Re: Why .NET vs. Win32?
From: Brent S. (brentatatmosoftdotcom)
Date: Wed, 8 Oct 2003 10:51:15 -0600
"Bob Dawson" <email@example.com> wrote in message
> "Brent S." wrote
> > Yes, but what are the advantages to the vast majority of users. .NET
> > is being portrayed as a toolkit, and I can select from a lot of those
> > already. There is very little is being mentioned of the benefits to my
> > customers.
> Directly and immediately for my customers, none--just as I don't know or
> care what tool sets my auto mechanic uses.
> In the long run, however, .NET offers a more powerful, consistent, and
> flexible programming model than Win32 does--so it's sort of like your
> mechanic suddenly having power tools and diagnostic devices he never had
> before. Eventually, as those tools are mastered and come into play, the
> craftsman can work faster and produce better results: all other things
> equal, the craftman with the better tools wins.
All of this is very well and good, and you are helping me make my point.
.NET has more in common with Visual Studio than it does with an OS or
platform. Why lock ourselves in to the .NET platform by taking the bait of
compiler features and toolkits. This can all be done by more than one
vendor outside of .NET, without any of the penalties of .NET. JIT etc. has
its place, but not everywhere.
> > I have windows whether I use .NET or not. What feature is there in
> > .NET that is as revolutionary besides portability?
> Revolutionary? not much. .NET is more a synthesis/integration than a
> revolution, and not of UI features so much as of programming and software
> design concepts. But specifically: reflection, consistent error/exception
> handling, better diagnostics, a class library that rivals or betters Java,
> advanced language interoperability, assemblies in place of DLLs (like
> packages but even better). Just as the VCL is a major factor in Delphi's
> greatness, so the FCL is a major piece of .NET's value. The FCL dwarfs the
> > The various flavors of Windows NT are not a shell. .NET
> > always will be.
> Not according to MS. Anders Heilsberg said as long ago as last BorCon that
> the Windows API would be 'retired.' That is MS's official intention (How
> fast they can make it happen is _very_ open to question).

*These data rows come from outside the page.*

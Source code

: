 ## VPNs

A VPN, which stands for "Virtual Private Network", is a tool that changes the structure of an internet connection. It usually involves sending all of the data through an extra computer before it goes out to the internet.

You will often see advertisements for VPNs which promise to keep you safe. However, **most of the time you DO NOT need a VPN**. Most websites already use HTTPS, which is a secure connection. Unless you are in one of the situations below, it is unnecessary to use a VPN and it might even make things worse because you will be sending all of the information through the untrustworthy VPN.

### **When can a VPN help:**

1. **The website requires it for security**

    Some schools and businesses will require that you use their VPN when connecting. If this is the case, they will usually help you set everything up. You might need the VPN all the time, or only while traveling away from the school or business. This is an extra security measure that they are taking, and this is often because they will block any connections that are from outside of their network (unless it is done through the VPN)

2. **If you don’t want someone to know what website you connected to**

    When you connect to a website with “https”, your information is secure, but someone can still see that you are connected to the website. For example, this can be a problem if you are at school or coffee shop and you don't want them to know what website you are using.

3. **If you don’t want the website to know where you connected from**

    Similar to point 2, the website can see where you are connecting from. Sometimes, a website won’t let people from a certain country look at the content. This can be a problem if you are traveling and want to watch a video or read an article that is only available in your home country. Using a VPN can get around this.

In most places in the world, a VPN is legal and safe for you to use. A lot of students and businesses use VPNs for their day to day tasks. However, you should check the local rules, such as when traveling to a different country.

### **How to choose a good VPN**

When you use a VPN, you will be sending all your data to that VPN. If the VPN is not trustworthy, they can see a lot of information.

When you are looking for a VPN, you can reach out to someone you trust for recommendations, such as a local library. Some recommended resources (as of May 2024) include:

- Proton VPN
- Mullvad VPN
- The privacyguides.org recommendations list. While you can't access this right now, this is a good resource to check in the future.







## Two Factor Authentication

What Windows API has ever been retired, unless by retired you mean no longer
expanded. This is the exact same API they just converted to 64 bit! It
doesn't look like it is going to be dead for a long time. MS will tell you
one thing, but they won't introduce incompatabilities if it means upsetting
.NET was created out of Java jealousy. Microsoft was scared to death that
Java hosts would replace their operating systems. This was FUD, generated
and felt by MS. Java wasn't about to replace all of the natively compiled
applications out there. MS couldn't write their own version of the Java VM
and exclude all others so they decided to write a replacement which would
support more languages and have more functionality. They roped a few other
features into the mix, security not being the least of which, but I am still
waiting to see how this can actually work. Their intent was to create a
Windows OS that would transcend the PC and move out onto the net(.NET). I
think these decisions were made under the FUD Java created, and trumped
actual market research data. Yes .NET is neat and has its place, but MS is
trying to force all of its development market segments into the same bottle.
If they can do this then there are obvious benefits for Microsoft, but
should they do this? There are also drawbacks when you try to dictate to
your customers rather than catering to them. The end result is the only one
that matters, so MS should be careful.
(The following paragraph has nothing to do with the discussion at hand, but
I just had to say it.)
Despite all of the naysayers out there preaching about Borlands doom they
are far from it. Borland has an interest in .NET too. Do you think the
Borland Patent payoff was a one time event. Borland still holds many
patents used in .NET, and the success of .NET means the success of Borland.
This is funny because the same could be said of Java, and to a minor extent
Win32. Borland is catering to its customers much better than MS can.